WHAT TO WORK ON: Using the records beneath, say how many lines contain the word "CABG", without comment.

[Recorded data]
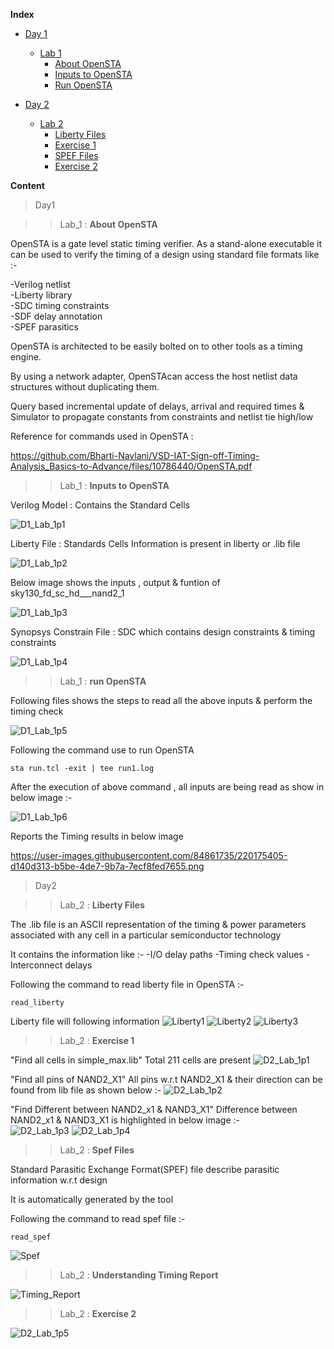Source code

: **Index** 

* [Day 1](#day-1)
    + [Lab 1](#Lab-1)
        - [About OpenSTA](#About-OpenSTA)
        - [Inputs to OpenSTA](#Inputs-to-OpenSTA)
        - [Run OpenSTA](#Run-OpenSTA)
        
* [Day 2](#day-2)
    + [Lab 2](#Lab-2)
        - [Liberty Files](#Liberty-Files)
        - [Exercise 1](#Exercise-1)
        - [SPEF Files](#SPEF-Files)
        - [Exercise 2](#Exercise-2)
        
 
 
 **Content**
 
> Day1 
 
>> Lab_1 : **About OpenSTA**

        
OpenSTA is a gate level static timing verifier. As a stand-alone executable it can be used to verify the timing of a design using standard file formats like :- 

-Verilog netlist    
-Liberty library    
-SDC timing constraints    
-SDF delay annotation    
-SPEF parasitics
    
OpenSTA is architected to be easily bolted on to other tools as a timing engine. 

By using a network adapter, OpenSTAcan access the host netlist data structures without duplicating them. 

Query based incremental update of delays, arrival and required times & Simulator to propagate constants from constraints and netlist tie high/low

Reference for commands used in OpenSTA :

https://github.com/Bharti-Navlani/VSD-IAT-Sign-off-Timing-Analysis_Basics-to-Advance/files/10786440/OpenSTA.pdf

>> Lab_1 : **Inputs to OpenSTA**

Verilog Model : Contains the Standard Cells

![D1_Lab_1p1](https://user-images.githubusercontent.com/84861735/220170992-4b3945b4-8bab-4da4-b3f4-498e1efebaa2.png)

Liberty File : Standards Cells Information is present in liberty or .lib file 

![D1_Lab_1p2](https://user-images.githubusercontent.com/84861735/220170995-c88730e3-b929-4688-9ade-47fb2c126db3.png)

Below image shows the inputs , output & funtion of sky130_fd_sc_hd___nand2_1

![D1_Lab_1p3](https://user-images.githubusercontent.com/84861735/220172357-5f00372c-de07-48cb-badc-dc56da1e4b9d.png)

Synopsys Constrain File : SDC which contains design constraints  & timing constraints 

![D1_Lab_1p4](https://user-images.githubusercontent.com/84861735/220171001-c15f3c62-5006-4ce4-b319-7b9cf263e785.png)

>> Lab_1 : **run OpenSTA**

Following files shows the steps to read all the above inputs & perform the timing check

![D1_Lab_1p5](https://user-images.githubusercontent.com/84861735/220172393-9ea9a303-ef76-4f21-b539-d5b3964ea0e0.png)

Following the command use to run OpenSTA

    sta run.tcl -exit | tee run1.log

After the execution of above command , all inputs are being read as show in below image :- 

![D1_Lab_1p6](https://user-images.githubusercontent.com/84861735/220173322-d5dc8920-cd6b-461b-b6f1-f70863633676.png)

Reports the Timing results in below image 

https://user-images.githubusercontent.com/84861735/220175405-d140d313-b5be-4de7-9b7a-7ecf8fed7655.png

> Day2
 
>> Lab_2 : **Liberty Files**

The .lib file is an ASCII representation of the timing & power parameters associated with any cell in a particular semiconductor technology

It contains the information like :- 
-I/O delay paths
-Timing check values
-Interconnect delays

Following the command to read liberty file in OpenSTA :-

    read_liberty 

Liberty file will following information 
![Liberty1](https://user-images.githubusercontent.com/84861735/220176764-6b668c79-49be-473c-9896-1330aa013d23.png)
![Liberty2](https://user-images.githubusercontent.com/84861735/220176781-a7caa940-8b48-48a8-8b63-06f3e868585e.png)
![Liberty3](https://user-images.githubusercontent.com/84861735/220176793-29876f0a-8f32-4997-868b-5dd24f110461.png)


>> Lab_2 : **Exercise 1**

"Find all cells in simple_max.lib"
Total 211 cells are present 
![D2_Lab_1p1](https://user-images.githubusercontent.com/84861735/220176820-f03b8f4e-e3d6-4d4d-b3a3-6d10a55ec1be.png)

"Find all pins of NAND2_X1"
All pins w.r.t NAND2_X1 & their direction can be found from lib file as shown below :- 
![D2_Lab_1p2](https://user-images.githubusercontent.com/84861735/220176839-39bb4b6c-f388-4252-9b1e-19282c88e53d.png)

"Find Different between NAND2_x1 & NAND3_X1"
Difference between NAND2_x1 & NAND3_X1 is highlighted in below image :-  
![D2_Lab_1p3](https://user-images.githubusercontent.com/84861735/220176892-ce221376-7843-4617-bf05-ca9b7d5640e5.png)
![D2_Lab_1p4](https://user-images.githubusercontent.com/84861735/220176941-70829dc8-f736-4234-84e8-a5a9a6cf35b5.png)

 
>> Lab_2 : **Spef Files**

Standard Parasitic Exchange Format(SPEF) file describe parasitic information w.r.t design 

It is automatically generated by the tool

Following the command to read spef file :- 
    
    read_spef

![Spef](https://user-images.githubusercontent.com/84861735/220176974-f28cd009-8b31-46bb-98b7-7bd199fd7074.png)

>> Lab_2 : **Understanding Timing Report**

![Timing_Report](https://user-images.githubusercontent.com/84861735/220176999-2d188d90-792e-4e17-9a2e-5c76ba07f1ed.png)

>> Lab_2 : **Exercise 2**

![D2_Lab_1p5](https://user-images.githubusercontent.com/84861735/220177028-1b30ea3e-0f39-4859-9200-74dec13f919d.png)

--

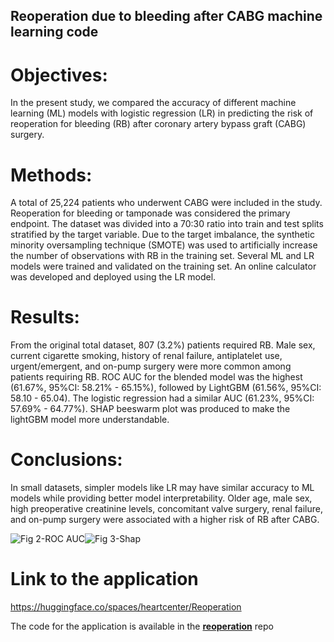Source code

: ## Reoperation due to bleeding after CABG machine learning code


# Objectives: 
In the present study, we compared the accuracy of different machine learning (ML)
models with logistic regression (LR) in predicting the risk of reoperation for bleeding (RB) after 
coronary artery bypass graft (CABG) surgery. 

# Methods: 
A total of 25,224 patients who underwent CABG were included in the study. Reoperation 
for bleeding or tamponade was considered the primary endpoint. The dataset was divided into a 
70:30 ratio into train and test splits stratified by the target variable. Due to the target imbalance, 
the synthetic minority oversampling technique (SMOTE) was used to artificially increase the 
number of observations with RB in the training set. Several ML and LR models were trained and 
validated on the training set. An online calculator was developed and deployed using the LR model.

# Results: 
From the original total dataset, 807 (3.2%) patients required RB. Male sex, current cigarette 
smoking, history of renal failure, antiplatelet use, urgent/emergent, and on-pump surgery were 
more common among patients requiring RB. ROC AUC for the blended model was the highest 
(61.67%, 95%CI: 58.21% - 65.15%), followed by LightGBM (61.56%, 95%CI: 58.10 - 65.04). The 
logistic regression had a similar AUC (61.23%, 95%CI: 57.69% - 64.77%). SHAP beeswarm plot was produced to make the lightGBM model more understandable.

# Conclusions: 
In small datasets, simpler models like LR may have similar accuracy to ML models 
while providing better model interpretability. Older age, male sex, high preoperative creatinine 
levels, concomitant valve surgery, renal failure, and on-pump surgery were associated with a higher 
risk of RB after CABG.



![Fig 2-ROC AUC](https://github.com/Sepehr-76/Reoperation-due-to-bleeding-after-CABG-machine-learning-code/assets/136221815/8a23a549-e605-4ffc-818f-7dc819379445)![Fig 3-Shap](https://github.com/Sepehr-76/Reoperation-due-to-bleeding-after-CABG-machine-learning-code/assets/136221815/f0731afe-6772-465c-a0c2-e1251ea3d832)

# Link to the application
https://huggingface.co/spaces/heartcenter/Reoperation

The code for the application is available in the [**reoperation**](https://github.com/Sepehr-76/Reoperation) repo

* * *

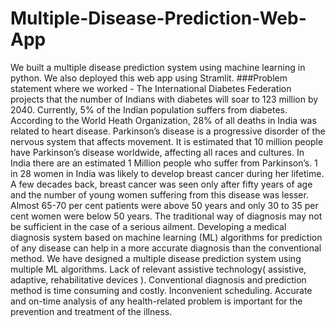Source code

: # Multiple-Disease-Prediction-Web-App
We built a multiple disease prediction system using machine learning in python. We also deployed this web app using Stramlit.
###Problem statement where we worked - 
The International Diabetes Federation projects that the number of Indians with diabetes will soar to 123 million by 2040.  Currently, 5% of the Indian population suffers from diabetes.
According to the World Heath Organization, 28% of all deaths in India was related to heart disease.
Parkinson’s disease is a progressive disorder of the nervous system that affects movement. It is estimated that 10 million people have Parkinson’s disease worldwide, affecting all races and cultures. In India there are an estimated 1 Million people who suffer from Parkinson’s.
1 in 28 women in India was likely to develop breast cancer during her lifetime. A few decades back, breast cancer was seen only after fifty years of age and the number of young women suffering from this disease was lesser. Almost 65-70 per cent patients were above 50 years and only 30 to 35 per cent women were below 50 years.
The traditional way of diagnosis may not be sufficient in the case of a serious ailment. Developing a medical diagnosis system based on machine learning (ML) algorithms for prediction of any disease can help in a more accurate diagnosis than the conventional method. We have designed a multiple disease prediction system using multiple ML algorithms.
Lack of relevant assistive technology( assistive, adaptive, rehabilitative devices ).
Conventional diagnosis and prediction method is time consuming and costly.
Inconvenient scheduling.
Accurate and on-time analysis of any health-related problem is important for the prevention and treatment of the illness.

THE COMPLETED TASK: 5